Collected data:
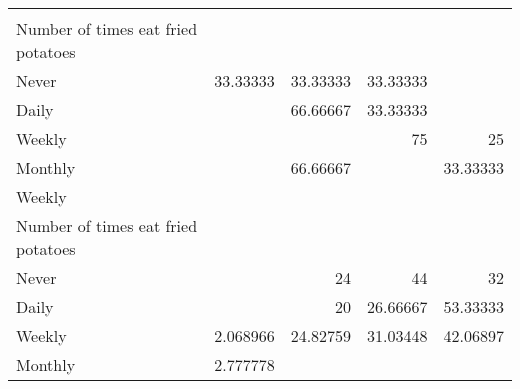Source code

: \documentclass{article}
\begin{document}
\begin{tabular}{lllll}
  \multicolumn{1}{r}{} &
  \multicolumn{1}{r}{} &
  \multicolumn{1}{r}{} \\
\multicolumn{1}{l}{\hspace{4em}Number of times eat fried potatoes} &
  \multicolumn{1}{|r}{} &
  \multicolumn{1}{r}{} &
  \multicolumn{1}{r}{} &
  \multicolumn{1}{r}{} \\
\multicolumn{1}{l}{\hspace{5em}Never} &
  \multicolumn{1}{|r}{33.33333} &
  \multicolumn{1}{r}{33.33333} &
  \multicolumn{1}{r}{33.33333} &
  \multicolumn{1}{r}{} \\
\multicolumn{1}{l}{\hspace{5em}Daily} &
  \multicolumn{1}{|r}{} &
  \multicolumn{1}{r}{66.66667} &
  \multicolumn{1}{r}{33.33333} &
  \multicolumn{1}{r}{} \\
\multicolumn{1}{l}{\hspace{5em}Weekly} &
  \multicolumn{1}{|r}{} &
  \multicolumn{1}{r}{} &
  \multicolumn{1}{r}{75} &
  \multicolumn{1}{r}{25} \\
\multicolumn{1}{l}{\hspace{5em}Monthly} &
  \multicolumn{1}{|r}{} &
  \multicolumn{1}{r}{66.66667} &
  \multicolumn{1}{r}{} &
  \multicolumn{1}{r}{33.33333} \\
\multicolumn{1}{l}{\hspace{3em}Weekly} &
  \multicolumn{1}{|r}{} &
  \multicolumn{1}{r}{} &
  \multicolumn{1}{r}{} &
  \multicolumn{1}{r}{} \\
\multicolumn{1}{l}{\hspace{4em}Number of times eat fried potatoes} &
  \multicolumn{1}{|r}{} &
  \multicolumn{1}{r}{} &
  \multicolumn{1}{r}{} &
  \multicolumn{1}{r}{} \\
\multicolumn{1}{l}{\hspace{5em}Never} &
  \multicolumn{1}{|r}{} &
  \multicolumn{1}{r}{24} &
  \multicolumn{1}{r}{44} &
  \multicolumn{1}{r}{32} \\
\multicolumn{1}{l}{\hspace{5em}Daily} &
  \multicolumn{1}{|r}{} &
  \multicolumn{1}{r}{20} &
  \multicolumn{1}{r}{26.66667} &
  \multicolumn{1}{r}{53.33333} \\
\multicolumn{1}{l}{\hspace{5em}Weekly} &
  \multicolumn{1}{|r}{2.068966} &
  \multicolumn{1}{r}{24.82759} &
  \multicolumn{1}{r}{31.03448} &
  \multicolumn{1}{r}{42.06897} \\
\multicolumn{1}{l}{\hspace{5em}Monthly} &
  \multicolumn{1}{|r}{2.777778} &

\end{tabular}
\end{document}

Your assignment
With "begin" as the string to find, copy every line of the records that holds it.

Response area
\begin{document}
\begin{tabular}{lllll}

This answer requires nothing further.